#### EXERCISE AIM
Please keep the images out and set down the data exactly as given.

*** DATA PROVIDED Section Begins ***

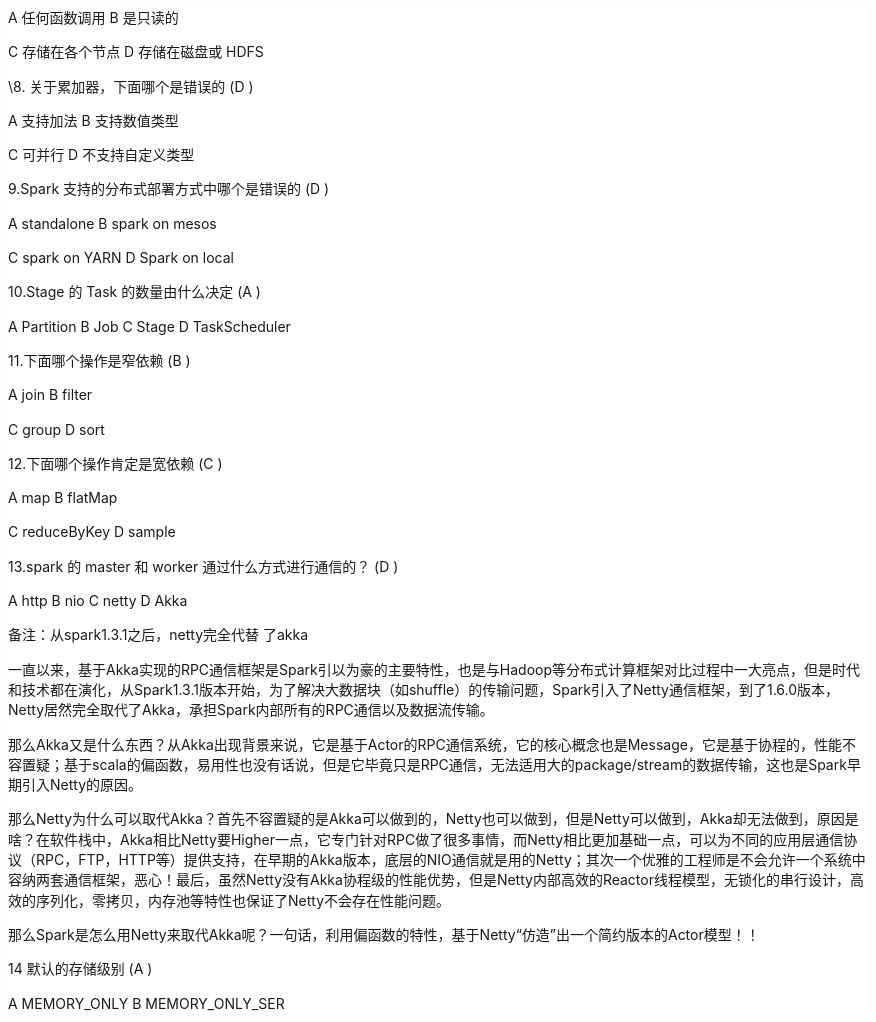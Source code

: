 A 任何函数调用  B 是只读的 

C 存储在各个节点  D 存储在磁盘或 HDFS

 

\8. 关于累加器，下面哪个是错误的 (D )

A 支持加法 B 支持数值类型 

C 可并行 D 不支持自定义类型

 

9.Spark 支持的分布式部署方式中哪个是错误的 (D )

A standalone B spark on mesos 

C spark on YARN D Spark on local

 

10.Stage 的 Task 的数量由什么决定 (A )

A Partition B Job C Stage D TaskScheduler

 

11.下面哪个操作是窄依赖 (B )

A join B filter 

C group D sort

 

12.下面哪个操作肯定是宽依赖 (C )

A map B flatMap 

C reduceByKey D sample

 

13.spark 的 master 和 worker 通过什么方式进行通信的？ (D )

A http B nio C netty D Akka

备注：从spark1.3.1之后，netty完全代替 了akka

一直以来，基于Akka实现的RPC通信框架是Spark引以为豪的主要特性，也是与Hadoop等分布式计算框架对比过程中一大亮点，但是时代和技术都在演化，从Spark1.3.1版本开始，为了解决大数据块（如shuffle）的传输问题，Spark引入了Netty通信框架，到了1.6.0版本，Netty居然完全取代了Akka，承担Spark内部所有的RPC通信以及数据流传输。

那么Akka又是什么东西？从Akka出现背景来说，它是基于Actor的RPC通信系统，它的核心概念也是Message，它是基于协程的，性能不容置疑；基于scala的偏函数，易用性也没有话说，但是它毕竟只是RPC通信，无法适用大的package/stream的数据传输，这也是Spark早期引入Netty的原因。

那么Netty为什么可以取代Akka？首先不容置疑的是Akka可以做到的，Netty也可以做到，但是Netty可以做到，Akka却无法做到，原因是啥？在软件栈中，Akka相比Netty要Higher一点，它专门针对RPC做了很多事情，而Netty相比更加基础一点，可以为不同的应用层通信协议（RPC，FTP，HTTP等）提供支持，在早期的Akka版本，底层的NIO通信就是用的Netty；其次一个优雅的工程师是不会允许一个系统中容纳两套通信框架，恶心！最后，虽然Netty没有Akka协程级的性能优势，但是Netty内部高效的Reactor线程模型，无锁化的串行设计，高效的序列化，零拷贝，内存池等特性也保证了Netty不会存在性能问题。

那么Spark是怎么用Netty来取代Akka呢？一句话，利用偏函数的特性，基于Netty“仿造”出一个简约版本的Actor模型！！

 

14 默认的存储级别 (A )

A MEMORY_ONLY B MEMORY_ONLY_SER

*** DATA PROVIDED Section Ends ***

#### RESPONSE
Source code

: A 任何函数调用  B 是只读的 

C 存储在各个节点  D 存储在磁盘或 HDFS

 

\8. 关于累加器，下面哪个是错误的 (D )

A 支持加法 B 支持数值类型 

C 可并行 D 不支持自定义类型

 

9.Spark 支持的分布式部署方式中哪个是错误的 (D )

A standalone B spark on mesos 

C spark on YARN D Spark on local

 

10.Stage 的 Task 的数量由什么决定 (A )

A Partition B Job C Stage D TaskScheduler

 

11.下面哪个操作是窄依赖 (B )

A join B filter 

C group D sort

 

12.下面哪个操作肯定是宽依赖 (C )

A map B flatMap 

C reduceByKey D sample

 

13.spark 的 master 和 worker 通过什么方式进行通信的？ (D )

A http B nio C netty D Akka

备注：从spark1.3.1之后，netty完全代替 了akka

一直以来，基于Akka实现的RPC通信框架是Spark引以为豪的主要特性，也是与Hadoop等分布式计算框架对比过程中一大亮点，但是时代和技术都在演化，从Spark1.3.1版本开始，为了解决大数据块（如shuffle）的传输问题，Spark引入了Netty通信框架，到了1.6.0版本，Netty居然完全取代了Akka，承担Spark内部所有的RPC通信以及数据流传输。

那么Akka又是什么东西？从Akka出现背景来说，它是基于Actor的RPC通信系统，它的核心概念也是Message，它是基于协程的，性能不容置疑；基于scala的偏函数，易用性也没有话说，但是它毕竟只是RPC通信，无法适用大的package/stream的数据传输，这也是Spark早期引入Netty的原因。

那么Netty为什么可以取代Akka？首先不容置疑的是Akka可以做到的，Netty也可以做到，但是Netty可以做到，Akka却无法做到，原因是啥？在软件栈中，Akka相比Netty要Higher一点，它专门针对RPC做了很多事情，而Netty相比更加基础一点，可以为不同的应用层通信协议（RPC，FTP，HTTP等）提供支持，在早期的Akka版本，底层的NIO通信就是用的Netty；其次一个优雅的工程师是不会允许一个系统中容纳两套通信框架，恶心！最后，虽然Netty没有Akka协程级的性能优势，但是Netty内部高效的Reactor线程模型，无锁化的串行设计，高效的序列化，零拷贝，内存池等特性也保证了Netty不会存在性能问题。

那么Spark是怎么用Netty来取代Akka呢？一句话，利用偏函数的特性，基于Netty“仿造”出一个简约版本的Actor模型！！

 

14 默认的存储级别 (A )

A MEMORY_ONLY B MEMORY_ONLY_SER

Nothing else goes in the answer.